PARENTS WATCH THEM DIE — POWERLESS, PARALYZED, FORGOTTEN

There is nothing in this world like watching your child die of hunger. Nothing. Parents in Gaza are holding their children and hearing doctors say, “The treatment is food and water.” That’s it. That’s all that’s needed — and it cannot be given. The mother stops producing milk because she’s starving too. The father walks through bombed streets hoping to find a sack of flour and comes back empty-handed or not at all. The toddler dies. The mother buries them. Then wakes up and tries to keep the next one alive.

Parents in Gaza are not victims of fate. They are victims of geopolitics. They are being punished for where they live, for who used to “govern” them, for refusing to vanish. And their babies are paying the price. This is not about food scarcity. There is food. It is being withheld. It is sitting behind blockades. It is stacked on pallets, guarded by bureaucracy and bullets

THIS IS NOT A NATURAL DISASTER. IT’S A CHOICE.

Israel blames Hamas. Hamas blames Israel. The U.N. says it can’t safely deliver food. The United States says it’s doing all it can. Meanwhile, hundreds of children are starving to death while thousands of Gazans have been shot while trying to reach food. And in the middle of it all, the babies keep dying — not from lack of aid, but from lack of access to it. They are being starved with full knowledge of the international community.

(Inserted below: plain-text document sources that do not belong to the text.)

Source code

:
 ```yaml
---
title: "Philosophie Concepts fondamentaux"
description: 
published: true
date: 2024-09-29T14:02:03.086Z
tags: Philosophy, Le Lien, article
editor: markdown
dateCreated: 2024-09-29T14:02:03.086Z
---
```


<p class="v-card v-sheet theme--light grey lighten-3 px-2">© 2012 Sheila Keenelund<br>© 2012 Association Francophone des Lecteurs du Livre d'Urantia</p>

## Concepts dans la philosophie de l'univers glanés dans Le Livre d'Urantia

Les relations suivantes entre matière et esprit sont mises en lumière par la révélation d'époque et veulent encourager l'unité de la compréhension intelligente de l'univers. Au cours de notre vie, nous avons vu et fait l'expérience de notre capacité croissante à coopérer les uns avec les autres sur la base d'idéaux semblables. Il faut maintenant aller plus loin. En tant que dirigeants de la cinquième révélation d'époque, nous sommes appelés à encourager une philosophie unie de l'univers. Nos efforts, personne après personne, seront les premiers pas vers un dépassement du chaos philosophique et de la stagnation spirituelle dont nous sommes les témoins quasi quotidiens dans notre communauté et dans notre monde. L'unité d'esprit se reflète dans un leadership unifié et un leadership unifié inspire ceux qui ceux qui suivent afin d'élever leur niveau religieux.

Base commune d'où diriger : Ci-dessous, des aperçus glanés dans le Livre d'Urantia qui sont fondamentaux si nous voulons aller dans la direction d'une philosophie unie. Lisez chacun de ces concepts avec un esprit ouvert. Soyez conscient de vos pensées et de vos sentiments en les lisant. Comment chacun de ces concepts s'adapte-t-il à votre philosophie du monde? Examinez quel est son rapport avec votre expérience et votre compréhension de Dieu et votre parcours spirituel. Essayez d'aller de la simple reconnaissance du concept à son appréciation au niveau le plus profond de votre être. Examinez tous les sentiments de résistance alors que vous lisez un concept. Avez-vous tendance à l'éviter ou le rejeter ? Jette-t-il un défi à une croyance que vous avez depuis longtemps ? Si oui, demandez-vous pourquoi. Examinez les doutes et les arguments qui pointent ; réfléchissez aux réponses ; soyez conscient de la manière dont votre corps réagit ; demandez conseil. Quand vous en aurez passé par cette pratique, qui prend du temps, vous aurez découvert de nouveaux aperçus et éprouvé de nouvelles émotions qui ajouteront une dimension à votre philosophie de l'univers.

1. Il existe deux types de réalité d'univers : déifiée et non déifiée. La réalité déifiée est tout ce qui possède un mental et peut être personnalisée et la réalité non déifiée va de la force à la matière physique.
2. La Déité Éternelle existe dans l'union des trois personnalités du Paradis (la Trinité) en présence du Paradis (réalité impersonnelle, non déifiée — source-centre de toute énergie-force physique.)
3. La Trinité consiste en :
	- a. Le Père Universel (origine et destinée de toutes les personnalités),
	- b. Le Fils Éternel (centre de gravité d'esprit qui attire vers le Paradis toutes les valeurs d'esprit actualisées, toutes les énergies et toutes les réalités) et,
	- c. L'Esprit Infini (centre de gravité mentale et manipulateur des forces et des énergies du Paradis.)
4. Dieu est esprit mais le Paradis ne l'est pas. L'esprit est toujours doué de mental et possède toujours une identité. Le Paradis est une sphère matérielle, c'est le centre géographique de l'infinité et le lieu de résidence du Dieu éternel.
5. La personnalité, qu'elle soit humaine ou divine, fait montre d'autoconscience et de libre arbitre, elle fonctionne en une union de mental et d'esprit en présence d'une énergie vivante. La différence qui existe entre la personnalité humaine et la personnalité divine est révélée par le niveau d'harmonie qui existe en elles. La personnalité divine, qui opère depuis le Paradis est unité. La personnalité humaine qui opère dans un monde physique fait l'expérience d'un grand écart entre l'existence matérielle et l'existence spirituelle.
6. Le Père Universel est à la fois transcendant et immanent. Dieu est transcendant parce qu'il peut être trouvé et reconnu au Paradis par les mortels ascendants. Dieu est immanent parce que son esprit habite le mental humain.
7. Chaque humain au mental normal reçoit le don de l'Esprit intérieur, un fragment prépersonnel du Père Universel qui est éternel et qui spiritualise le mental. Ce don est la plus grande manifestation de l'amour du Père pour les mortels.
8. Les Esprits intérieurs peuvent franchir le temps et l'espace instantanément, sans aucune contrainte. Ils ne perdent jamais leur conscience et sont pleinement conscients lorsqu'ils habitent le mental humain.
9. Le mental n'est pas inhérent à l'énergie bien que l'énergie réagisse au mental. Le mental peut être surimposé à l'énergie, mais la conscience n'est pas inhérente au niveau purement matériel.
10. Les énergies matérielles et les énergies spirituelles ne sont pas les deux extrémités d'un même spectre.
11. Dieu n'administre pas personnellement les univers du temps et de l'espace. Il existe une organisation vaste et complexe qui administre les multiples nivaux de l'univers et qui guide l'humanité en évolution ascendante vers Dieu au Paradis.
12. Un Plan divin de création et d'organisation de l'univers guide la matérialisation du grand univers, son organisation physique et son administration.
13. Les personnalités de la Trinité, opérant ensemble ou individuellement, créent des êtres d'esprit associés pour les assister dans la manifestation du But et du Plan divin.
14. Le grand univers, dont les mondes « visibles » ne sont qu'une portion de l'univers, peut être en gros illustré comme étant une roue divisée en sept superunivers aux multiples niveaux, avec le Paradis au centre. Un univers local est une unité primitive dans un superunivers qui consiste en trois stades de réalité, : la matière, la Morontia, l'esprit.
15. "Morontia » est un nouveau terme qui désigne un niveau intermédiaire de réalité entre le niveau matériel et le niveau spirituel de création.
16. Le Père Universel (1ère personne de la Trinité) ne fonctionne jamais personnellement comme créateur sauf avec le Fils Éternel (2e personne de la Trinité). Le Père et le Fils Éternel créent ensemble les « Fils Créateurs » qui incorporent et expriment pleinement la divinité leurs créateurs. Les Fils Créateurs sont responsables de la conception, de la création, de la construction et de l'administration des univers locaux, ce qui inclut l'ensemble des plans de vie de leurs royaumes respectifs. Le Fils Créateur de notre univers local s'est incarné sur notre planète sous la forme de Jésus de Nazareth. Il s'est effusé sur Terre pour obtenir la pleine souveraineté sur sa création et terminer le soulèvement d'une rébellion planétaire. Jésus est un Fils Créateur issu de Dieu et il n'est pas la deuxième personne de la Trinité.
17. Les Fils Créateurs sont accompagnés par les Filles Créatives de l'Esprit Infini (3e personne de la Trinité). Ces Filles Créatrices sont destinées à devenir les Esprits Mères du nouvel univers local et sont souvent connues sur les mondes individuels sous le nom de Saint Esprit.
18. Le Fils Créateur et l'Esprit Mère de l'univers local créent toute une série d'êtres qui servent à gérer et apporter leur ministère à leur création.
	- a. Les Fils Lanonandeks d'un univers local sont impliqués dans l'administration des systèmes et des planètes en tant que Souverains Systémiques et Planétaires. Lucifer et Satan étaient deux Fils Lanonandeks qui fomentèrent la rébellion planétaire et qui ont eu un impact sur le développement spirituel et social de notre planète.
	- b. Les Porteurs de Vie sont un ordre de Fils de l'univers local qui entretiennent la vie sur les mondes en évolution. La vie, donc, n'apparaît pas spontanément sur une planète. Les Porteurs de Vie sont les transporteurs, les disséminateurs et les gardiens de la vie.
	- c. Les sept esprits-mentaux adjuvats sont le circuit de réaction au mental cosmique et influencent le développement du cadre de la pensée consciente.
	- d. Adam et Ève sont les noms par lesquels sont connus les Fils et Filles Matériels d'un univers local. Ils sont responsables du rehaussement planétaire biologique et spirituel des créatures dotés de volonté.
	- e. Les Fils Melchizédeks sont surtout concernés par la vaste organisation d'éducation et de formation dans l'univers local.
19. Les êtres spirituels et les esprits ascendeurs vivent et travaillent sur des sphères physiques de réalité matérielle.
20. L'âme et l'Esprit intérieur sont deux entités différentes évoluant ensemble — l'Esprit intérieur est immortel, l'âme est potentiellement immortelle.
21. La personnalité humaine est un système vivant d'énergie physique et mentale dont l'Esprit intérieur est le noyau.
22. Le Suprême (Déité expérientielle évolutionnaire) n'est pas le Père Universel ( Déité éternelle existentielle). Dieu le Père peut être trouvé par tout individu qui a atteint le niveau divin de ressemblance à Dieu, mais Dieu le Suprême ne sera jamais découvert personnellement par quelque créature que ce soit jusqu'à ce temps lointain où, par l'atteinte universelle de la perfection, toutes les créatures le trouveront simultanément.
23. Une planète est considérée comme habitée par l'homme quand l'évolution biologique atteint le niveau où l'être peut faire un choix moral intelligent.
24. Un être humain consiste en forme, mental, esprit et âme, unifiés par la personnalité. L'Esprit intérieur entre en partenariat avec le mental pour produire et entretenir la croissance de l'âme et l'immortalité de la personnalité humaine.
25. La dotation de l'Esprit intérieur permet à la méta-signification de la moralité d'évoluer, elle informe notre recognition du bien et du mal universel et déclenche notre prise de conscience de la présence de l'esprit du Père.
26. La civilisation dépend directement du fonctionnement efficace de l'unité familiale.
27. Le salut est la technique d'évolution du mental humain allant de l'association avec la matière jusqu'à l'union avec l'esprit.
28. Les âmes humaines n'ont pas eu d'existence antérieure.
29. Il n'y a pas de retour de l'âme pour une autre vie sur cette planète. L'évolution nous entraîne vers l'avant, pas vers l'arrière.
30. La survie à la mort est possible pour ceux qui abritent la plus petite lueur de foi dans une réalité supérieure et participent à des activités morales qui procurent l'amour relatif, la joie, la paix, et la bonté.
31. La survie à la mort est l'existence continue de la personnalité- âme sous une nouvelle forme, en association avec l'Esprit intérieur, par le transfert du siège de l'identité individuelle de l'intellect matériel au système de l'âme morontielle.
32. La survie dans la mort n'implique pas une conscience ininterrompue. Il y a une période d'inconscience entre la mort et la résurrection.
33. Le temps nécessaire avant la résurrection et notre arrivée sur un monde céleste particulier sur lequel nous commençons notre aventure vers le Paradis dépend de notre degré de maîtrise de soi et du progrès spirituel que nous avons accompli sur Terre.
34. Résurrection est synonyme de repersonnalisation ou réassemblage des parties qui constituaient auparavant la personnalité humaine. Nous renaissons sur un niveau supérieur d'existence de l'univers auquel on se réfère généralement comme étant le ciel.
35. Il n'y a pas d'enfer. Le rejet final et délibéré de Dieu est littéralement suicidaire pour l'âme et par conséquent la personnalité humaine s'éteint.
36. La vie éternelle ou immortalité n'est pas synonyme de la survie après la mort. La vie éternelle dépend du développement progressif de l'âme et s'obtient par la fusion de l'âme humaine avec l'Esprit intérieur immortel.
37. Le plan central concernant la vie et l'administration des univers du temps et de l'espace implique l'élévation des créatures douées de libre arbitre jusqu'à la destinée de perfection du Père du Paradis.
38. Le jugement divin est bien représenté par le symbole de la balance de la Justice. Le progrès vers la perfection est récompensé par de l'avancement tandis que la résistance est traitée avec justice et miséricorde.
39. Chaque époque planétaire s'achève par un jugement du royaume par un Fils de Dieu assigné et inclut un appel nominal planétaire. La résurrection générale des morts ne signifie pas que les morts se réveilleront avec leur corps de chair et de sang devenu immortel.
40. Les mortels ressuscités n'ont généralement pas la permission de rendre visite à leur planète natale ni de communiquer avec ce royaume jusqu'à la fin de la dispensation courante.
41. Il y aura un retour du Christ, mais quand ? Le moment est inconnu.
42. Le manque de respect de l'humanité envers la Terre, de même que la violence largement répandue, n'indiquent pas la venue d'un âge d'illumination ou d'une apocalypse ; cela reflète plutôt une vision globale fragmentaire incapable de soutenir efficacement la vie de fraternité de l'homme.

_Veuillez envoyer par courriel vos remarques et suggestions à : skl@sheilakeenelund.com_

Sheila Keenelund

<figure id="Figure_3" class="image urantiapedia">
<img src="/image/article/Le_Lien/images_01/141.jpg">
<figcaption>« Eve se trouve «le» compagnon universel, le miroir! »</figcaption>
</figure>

This isn’t famine. This is siege warfare.

This isn’t tragedy. This is cruelty.

HISTORY WILL NOT FORGIVE US

When the war ends — if it ever ends — and the rubble is cleared, and the reports are filed, we will look back at this moment and see not just death but deliberate neglect. We will see children turned to skeletons while world leaders spoke in passive voice. We will see a generation wiped out by silence, by delay, by cowardice.

There is still time. The borders could open. The aid could flow. The babies could be fed.

But every day we wait, more of them cross the invisible line between the living and the forgotten.

And when they go, they do not go quickly.

They go slowly.

Painfully.

Quietly.

Exactly the way the architects of this war intended.